Programs including Active Campaign, Keep, Wavier and Instagram Direct Marketing allow you to map and design and create a customer value journey. 

Toby says when you start gathering this information, there is no single content plan or strategy. Rather, he builds it as he goes.  

“A lot of the time I don't know what it's going to be until I do the work. But at each stage, I'm always collecting information and content.  

“You already know your customer well and the kinds of things they want to talk to you about, so make sure that you're talking to them about things that they want to hear…that's half the battle,” Toby proposes. 


When building Wanderlost & Found, Toby found himself attracting a different customer avatar or persona than he first anticipated. 

“I'm finding that other people are coming to the store and showing much more interest than the people that I had thought of. 

“Stay open always, be flexible enough to shift and change, make sure you're always talking to your customer and you're remembering that you're not your customer,” he urges. 

It is through talking to the customer about the things they want to talk about that allows you to lead them back to your store and help them transact with you.

When it comes to guiding people to transactions, Toby has found the most effective approach is not telling them what they want. 

“That's really a turn off…for anyone to be told what they're feeling or how they feel or why they feel the way. 

“I generally start by not talking about sales at all and talking to people about what they care about. 

“Engaging them in that conversation and getting them to give me information about very specific things that they're interested in, travel related, food related and all sorts of rich stuff…they're actually telling me, I only want to see this from you. 

“What that then tells me is those are the sales opportunities as well because if they're interested in that, I've got products that I could sell to them. I'm going to then take that information to make projections and try and sell them something after that, still relating back to the things they've told me they want to hear about. 


If you are planning to use more than one supplier, Toby recommends utilising a good shipping app or plugin that allows you to classify your inventory. Even though you may not be holding physical inventory, you will still want to track stock levels and ensure what you're saying to your customers on the front end in terms of stock levels, matches what's available at the drop shipper. 

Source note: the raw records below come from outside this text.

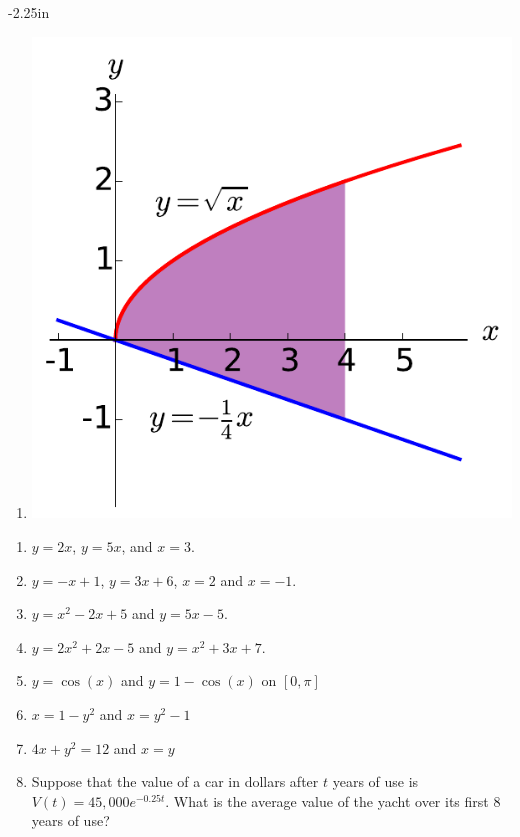 \begin{adjustwidth*}{}{-2.25in}
\begin{multicols*}{2}
\begin{enumerate}[1),resume]
\item \noindent
\begin{minipage}{\linewidth}
\includegraphics[scale=.35]{figs/4/4-7_Exb.pdf}
\end{minipage}
\end{enumerate}
\emtwo


\begin{enumerate}[1),start=15]
\item $y=2x$, $y=5x$, and $x= 3$.
\item $y=-x+1$, $y=3x+6$, $x=2$ and $x= -1$.
\item $y=x^2-2x+5$ and $y=5x-5$.
\item $y=2x^2+2x-5$ and $y=x^2+3x+7$.
\item $y = \cos(x)$ and $y = 1 - \cos(x)$ on $[0,\pi]$
\item $x = 1 - y^2$ and $x = y^2 - 1$
\item $4x + y^2 = 12$ and $x = y$

\item Suppose that the value of a car in dollars after $t$ years of use is $V(t) = 45,000e^{-0.25t}$. What is the average value of the yacht over its first $8$ years of use?


\end{enumerate}
\end{multicols*}
\end{adjustwidth*}
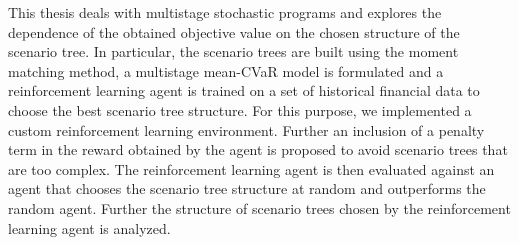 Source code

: \documentclass[12pt]{report}
\begin{document}

This thesis deals with multistage stochastic programs and explores the dependence of the obtained objective value on the chosen structure of the scenario tree. In particular, the scenario trees are built using the moment matching method, a multistage mean-CVaR model is formulated and a reinforcement learning agent is trained on a set of historical financial data to choose the best scenario tree structure. For this purpose, we implemented a custom reinforcement learning environment. Further an inclusion of a penalty term in the reward obtained by the agent is proposed to avoid scenario trees that are too complex. The reinforcement learning agent is then evaluated against an agent that chooses the scenario tree structure at random and outperforms the random agent. Further the structure of scenario trees chosen by the reinforcement learning agent is analyzed.
\end{document}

The inventory management system Toby uses for Wanderlost & Found is Advanced Shipping Rules. 

“It allows you to determine collection by collection, where those products are shipped to, how much people are charged, if there are any additional questions you need to ask them about, such as how they're going to receive that package. 

“The most practical advice I could give is that you are given an opportunity with drop shipping to excel because so much of that work has been done. Don't think you don’t have to do extra work. Take the extra time to really make something amazing. 

“Learn as much as you possibly can about your suppliers, about their products, about how they're shipping systems and processes work because all of that is readily available to you. 

“If you have something specific you need to know about those products that aren't advertised on the drop shippers website, ask the difficult questions. There's only one way that you're really going to succeed with drop shipping and that's by standing out,” Toby encourages. 

Toby Leon is the founder of Wanderlost & Found; an online store offering ethical and sustainably produced decor and accessories that can awaken your energy and nourish the spirit. He is also a Turbo-traction Lab alumni; a hands-on program designed to build a modern business in 80 days, delivered with a ‘lab’ mindset. 

An initiative of the Australian Government, in conjunction with Capital[b] Pty Ltd and Rockhampton Regional Council, Turbo-Traction Lab is a program delivered by the SmartHub.

The SmartHub encourages entrepreneurs and business owners to adopt technology and modern based business practice to make the entire business journey more profitable, more enjoyable, more effective and more efficient.

Being part of the SmartHub gives local business owners opportunities to meet with and learn from mentors, to help them learn the discipline required to succeed in business.